Plus mature que ceux qui l'exploitent, le petit garçon du titre, l'aîné des deux frères, l'est à plus d'un titre, et la preuve définitive en est faite quand, cette fois-ci involontairement, la petite famille provoque un véritable accident, le garçon étant le seul à rester sur place et à s'approcher du véhicule dont l'occupante ne bouge plus quand les deux parents prennent leurs jambes à leur cou en entendant les sirènes de police. Quand les secours arrivent, l'enfant passe inaperçu, est invisible aux représentants de l'ordre et aux ambulanciers qui s'agitent pour dégager le corps de la voiture sans se soucier de son existence, de son identité ou de ce qui pourrait bien lui arriver une fois qu'ils seront tous repartis. Les adultes font ce qu'ils ont à faire et ne s'attardent pas à regarder ce petit bonhomme qui n'entre pas dans le cadre de leurs attributions ou responsabilités. Le gamin, à l'inverse, passe le plus clair de son temps à regarder : cette femme morte dans sa voiture, tout un tas de choses tombées au sol, près de lui, casquette, botte ou gouttes de sang (on le regarde tellement moins, le sol, en grandissant), ou encore les autres enfants, y compris son petit cadet, qui ne s'y trompe pas non plus quand, après la plus violente dispute du couple, il décide de sortir de l'hôtel et court rejoindre son aîné, seule personne en qui il puisse avoir confiance. Quitte à errer dans la neige avec lui et à l'écouter raconter des histoires d'extra-terrestres venus d'Andromède pour punir tous les criminels de la Terre.

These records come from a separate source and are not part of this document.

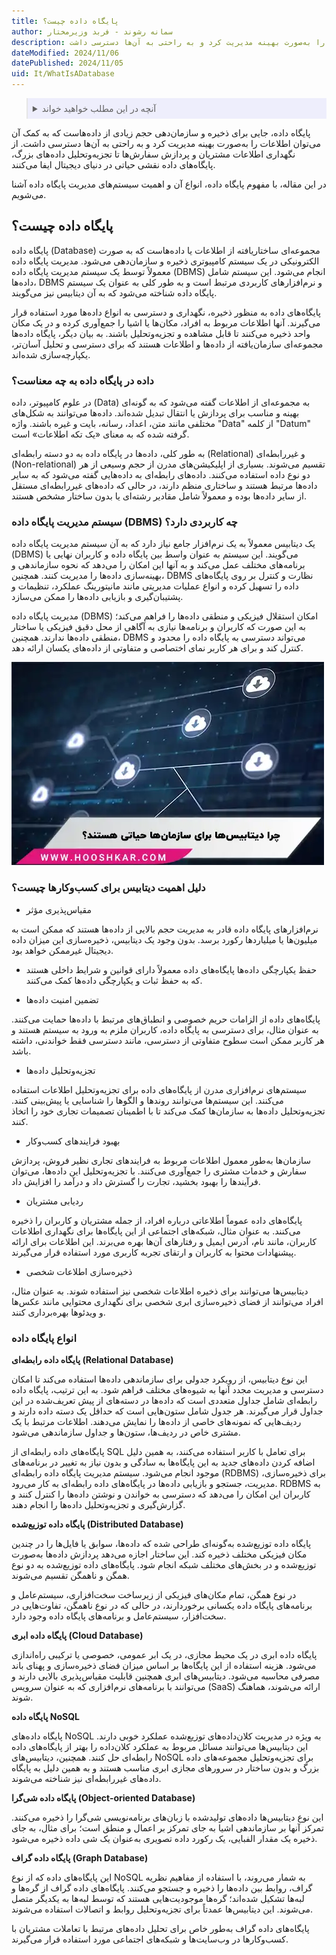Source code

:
 ```yaml
---
title: پایگاه داده چیست؟ 
author: سمانه رشوند - فربد وزیرمختار
description: پایگاه داده، جایی برای ذخیره و سازمان‌دهی حجم زیادی از داده‌هاست که به کمک آن می‌توان اطلاعات را به‌صورت بهینه مدیریت کرد و به راحتی به آن‌ها دسترسی داشت.
dateModified: 2024/11/06
datePublished: 2024/11/05
uid: It/WhatIsADatabase
---
```

<blockquote style="background-color:#eeeefc; padding:0.5rem">

<details>
  <summary>آنچه در این مطلب خواهید خواند</summary>
  <ul>
   <li>پایگاه داده چیست؟</li>
   <li>داده در پایگاه داده به چه معناست؟</li>
   <li>سیستم مدیریت پایگاه داده (DBMS) چه کاربردی دارد؟</li>
   <li>دلیل اهمیت دیتابیس برای کسب‌وکارها چیست؟</li>
   <li>انواع پایگاه داده</li>
  </ul>
</details>
</blockquote>

  پایگاه داده، جایی برای ذخیره و سازمان‌دهی حجم زیادی از داده‌هاست که به کمک آن می‌توان اطلاعات را به‌صورت بهینه مدیریت کرد و به راحتی به آن‌ها دسترسی داشت. از نگهداری اطلاعات مشتریان و پردازش سفارش‌ها تا تجزیه‌وتحلیل داده‌های بزرگ، پایگاه‌های داده نقشی حیاتی در دنیای دیجیتال ایفا می‌کنند.
  
  در این مقاله، با مفهوم پایگاه داده، انواع آن و اهمیت سیستم‌های مدیریت پایگاه داده  آشنا می‌شویم.
 
 ## پایگاه داده چیست؟

پایگاه داده (Database) مجموعه‌ای ساختاریافته از اطلاعات یا داده‌هاست که به صورت الکترونیکی در یک سیستم کامپیوتری ذخیره و سازمان‌دهی می‌شود. مدیریت پایگاه داده معمولاً توسط یک سیستم مدیریت پایگاه داده (DBMS) انجام می‌شود. این سیستم شامل داده‌ها، DBMS و نرم‌افزارهای کاربردی مرتبط است و به طور کلی به عنوان یک سیستم پایگاه داده شناخته می‌شود که به آن دیتابیس نیز می‌گویند.

پایگاه‌های داده به منظور ذخیره، نگهداری و دسترسی به انواع داده‌ها مورد استفاده قرار می‌گیرند. آنها اطلاعات مربوط به افراد، مکان‌ها یا اشیا را جمع‌آوری کرده و در یک مکان واحد ذخیره می‌کنند تا قابل مشاهده و تجزیه‌وتحلیل باشند. به بیان دیگر، پایگاه داده‌ها مجموعه‌ای سازمان‌یافته از داده‌ها و اطلاعات هستند که برای دسترسی و تحلیل آسان‌تر، یکپارچه‌سازی شده‌اند.

### داده در پایگاه داده به چه معناست؟

در علوم کامپیوتر، داده (Data) به مجموعه‌ای از اطلاعات گفته می‌شود که به گونه‌ای بهینه و مناسب برای پردازش یا انتقال تبدیل شده‌اند. داده‌ها می‌توانند به شکل‌های مختلفی مانند متن، اعداد، رسانه، بایت و غیره باشند. واژه "Data" از کلمه "Datum" گرفته شده که به معنای «یک تکه اطلاعات» است.

به طور کلی، داده‌ها در پایگاه داده به دو دسته رابطه‌ای (Relational) و غیررابطه‌ای (Non-relational) تقسیم می‌شوند. بسیاری از اپلیکیشن‌های مدرن از حجم وسیعی از هر دو نوع داده استفاده می‌کنند. داده‌های رابطه‌ای به داده‌هایی گفته می‌شود که به سایر داده‌ها مرتبط هستند و ساختاری منظم دارند، در حالی که داده‌های غیررابطه‌ای مستقل از سایر داده‌ها بوده و معمولاً شامل مقادیر رشته‌ای یا بدون ساختار مشخص هستند.

### سیستم مدیریت پایگاه داده (DBMS) چه کاربردی دارد؟

یک دیتابیس معمولاً به یک نرم‌افزار جامع نیاز دارد که به آن سیستم مدیریت پایگاه داده (DBMS) می‌گویند. این سیستم به عنوان واسط بین پایگاه داده و کاربران نهایی یا برنامه‌های مختلف عمل می‌کند و به آنها این امکان را می‌دهد که نحوه سازماندهی و بهینه‌سازی داده‌ها را مدیریت کنند. همچنین، DBMS نظارت و کنترل بر روی پایگاه‌های داده را تسهیل کرده و انواع عملیات مدیریتی مانند مانیتورینگ عملکرد، تنظیمات و پشتیبان‌گیری و بازیابی داده‌ها را ممکن می‌سازد.

 مدیریت پایگاه داده (DBMS) امکان استقلال فیزیکی و منطقی داده‌ها را فراهم می‌کند؛ به این صورت که کاربران و برنامه‌ها نیازی به آگاهی از محل دقیق فیزیکی یا ساختار منطقی داده‌ها ندارند. همچنین، DBMS می‌تواند دسترسی به پایگاه داده را محدود و کنترل کند و برای هر کاربر نمای اختصاصی و متفاوتی از داده‌های یکسان ارائه دهد.

![چرا دیتابیس ها برای سازمان ها حیاتی هستند؟](./Images/WhyAreDatabasesEssentialForOrganizations.webp)

### دلیل اهمیت دیتابیس برای کسب‌وکارها چیست؟

-	مقیاس‌پذیری مؤثر

 نرم‌افزارهای پایگاه داده قادر به مدیریت حجم بالایی از داده‌ها هستند که ممکن است به میلیون‌ها یا میلیاردها رکورد برسد. بدون وجود یک دیتابیس، ذخیره‌سازی این میزان داده دیجیتال غیرممکن خواهد بود.

- حفظ یکپارچگی داده‌ها
 پایگاه‌های داده معمولاً دارای قوانین و شرایط داخلی هستند که به حفظ ثبات و یکپارچگی داده‌ها کمک می‌کنند.

- تضمین امنیت داده‌ها

پایگاه‌های داده از الزامات حریم خصوصی و انطباق‌های مرتبط با داده‌ها حمایت می‌کنند. به عنوان مثال، برای دسترسی به پایگاه داده، کاربران ملزم به ورود به سیستم هستند و هر کاربر ممکن است سطوح متفاوتی از دسترسی، مانند دسترسی فقط خواندنی، داشته باشد.

-	تجزیه‌وتحلیل داده‌ها

 سیستم‌های نرم‌افزاری مدرن از پایگاه‌های داده برای تجزیه‌وتحلیل اطلاعات استفاده می‌کنند. این سیستم‌ها می‌توانند روندها و الگوها را شناسایی یا پیش‌بینی کنند. تجزیه‌وتحلیل داده‌ها به سازمان‌ها کمک می‌کند تا با اطمینان تصمیمات تجاری خود را اتخاذ کنند.

-	بهبود فرایندهای کسب‌وکار

سازمان‌ها به‌طور معمول اطلاعات مربوط به فرایندهای تجاری نظیر فروش، پردازش سفارش و خدمات مشتری را جمع‌آوری می‌کنند. با تجزیه‌وتحلیل این داده‌ها، می‌توان فرآیندها را بهبود بخشید، تجارت را گسترش داد و درآمد را افزایش داد.

-	ردیابی مشتریان

پایگاه‌های داده عموماً اطلاعاتی درباره افراد، از جمله مشتریان و کاربران را ذخیره می‌کنند. به عنوان مثال، شبکه‌های اجتماعی از این پایگاه‌ها برای نگهداری اطلاعات کاربران، مانند نام، آدرس ایمیل و رفتارهای آن‌ها بهره می‌برند. این اطلاعات برای ارائه پیشنهادات محتوا به کاربران و ارتقای تجربه کاربری مورد استفاده قرار می‌گیرند.

-	ذخیره‌سازی اطلاعات شخصی

 دیتابیس‌ها می‌توانند برای ذخیره اطلاعات شخصی نیز استفاده شوند. به عنوان مثال، افراد می‌توانند از فضای ذخیره‌سازی ابری شخصی برای نگهداری محتوایی مانند عکس‌ها و ویدئوها بهره‌برداری کنند.

### انواع پایگاه داده

**پایگاه داده رابطه‌ای (Relational Database)**

این نوع دیتابیس، از رویکرد جدولی برای سازماندهی داده‌ها استفاده می‌کند تا امکان دسترسی و مدیریت مجدد آنها به شیوه‌های مختلف فراهم شود. به این ترتیب، پایگاه داده رابطه‌ای شامل جداول متعددی است که داده‌ها در دسته‌های از پیش تعریف‌شده در این جداول قرار می‌گیرند. هر جدول شامل ستون‌هایی است که حداقل یک دسته داده دارند و ردیف‌هایی که نمونه‌های خاصی از داده‌ها را نمایش می‌دهند. اطلاعات مرتبط با یک مشتری خاص در ردیف‌ها، ستون‌ها و جداول سازماندهی می‌شود.

پایگاه‌های داده رابطه‌ای از SQL برای تعامل با کاربر استفاده می‌کنند، به همین دلیل اضافه کردن داده‌های جدید به این پایگاه‌ها به سادگی و بدون نیاز به تغییر در برنامه‌های موجود انجام می‌شود. سیستم مدیریت پایگاه داده رابطه‌ای (RDBMS) برای ذخیره‌سازی، مدیریت، جستجو و بازیابی داده‌ها در پایگاه‌های داده رابطه‌ای به کار می‌رود. RDBMS به کاربران این امکان را می‌دهد که دسترسی به خواندن و نوشتن داده‌ها را کنترل کنند و گزارش‌گیری و تجزیه‌وتحلیل داده‌ها را انجام دهند.

**پایگاه داده توزیع‌شده (Distributed Database)**

پایگاه داده توزیع‌شده به‌گونه‌ای طراحی شده که داده‌ها، سوابق یا فایل‌ها را در چندین مکان فیزیکی مختلف ذخیره کند. این ساختار اجازه می‌دهد پردازش داده‌ها به‌صورت توزیع‌شده و در بخش‌های مختلف شبکه انجام شود. پایگاه‌های داده توزیع‌شده به دو نوع همگن و ناهمگن تقسیم می‌شوند. 

در نوع همگن، تمام مکان‌های فیزیکی از زیرساخت سخت‌افزاری، سیستم‌عامل و برنامه‌های پایگاه داده یکسانی برخوردارند، در حالی که در نوع ناهمگن، تفاوت‌هایی در سخت‌افزار، سیستم‌عامل و برنامه‌های پایگاه داده وجود دارد.

**پایگاه داده ابری (Cloud Database)**

پایگاه داده ابری در یک محیط مجازی، در یک ابر عمومی، خصوصی یا ترکیبی راه‌اندازی می‌شود. هزینه استفاده از این پایگاه‌ها بر اساس میزان فضای ذخیره‌سازی و پهنای باند مصرفی محاسبه می‌شود. دیتابیس‌های ابری همچنین قابلیت مقیاس‌پذیری بالایی دارند و می‌توانند با برنامه‌های نرم‌افزاری که به عنوان سرویس (SaaS) ارائه می‌شوند، هماهنگ شوند.

**پایگاه داده NoSQL**

پایگاه داده‌های NoSQL به ویژه در مدیریت کلان‌داده‌های توزیع‌شده عملکرد خوبی دارند. این دیتابیس‌ها می‌توانند مسائل مربوط به عملکرد کلان‌داده را بهتر از پایگاه‌های داده رابطه‌ای حل کنند. همچنین، دیتابیس‌های NoSQL برای تجزیه‌وتحلیل مجموعه‌های داده بزرگ و بدون ساختار در سرورهای مجازی ابری مناسب هستند و به همین دلیل به پایگاه داده‌های غیررابطه‌ای نیز شناخته می‌شوند.

**پایگاه داده شی‌گرا (Object-oriented Database)**

این نوع دیتابیس‌ها داده‌های تولیدشده با زبان‌های برنامه‌نویسی شی‌گرا را ذخیره می‌کنند. تمرکز آنها بر سازماندهی اشیا به جای تمرکز بر اعمال و منطق است؛ برای مثال، به جای ذخیره یک مقدار الفبایی، یک رکورد داده تصویری به‌عنوان یک شی داده ذخیره می‌شود.

**پایگاه داده گراف (Graph Database)**

این پایگاه‌های داده که از نوع NoSQL به شمار می‌روند، با استفاده از مفاهیم نظریه گراف، روابط بین داده‌ها را ذخیره و جستجو می‌کنند. پایگاه‌های داده گراف از گره‌ها و لبه‌ها تشکیل شده‌اند؛ گره‌ها موجودیت‌هایی هستند که توسط لبه‌ها به یکدیگر متصل می‌شوند.
این دیتابیس‌ها عمدتاً برای تجزیه‌وتحلیل روابط و اتصالات استفاده می‌شوند.

پایگاه‌های داده گراف به‌طور خاص برای تحلیل داده‌های مرتبط با تعاملات مشتریان با کسب‌وکارها در وب‌سایت‌ها و شبکه‌های اجتماعی مورد استفاده قرار می‌گیرند.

Ces deux séquences, tardives, celle du seul accident non-feint du film et celle de la fuite des deux gosses dans la neige, sont parmi les plus beaux moments du film, qui est plus réussi dans sa deuxième partie. La première voit surgir quelques plans dont la construction laisse perplexe. Jusqu'à cette scène, en plein milieu, qui consiste principalement en un plan, le plus beau de tous. Car avant la fuite à deux, il y a une première fuite solitaire. Le petit garçon dépense toutes ses économies pour prendre un ou plusieurs trains et tenter de retrouver sa grand-mère. On ne sait pas très bien où il arrive, toujours est-il qu'il finit sa course au bord de l'eau, en pleine nuit, peut-être au bas de la maison familiale d'autrefois.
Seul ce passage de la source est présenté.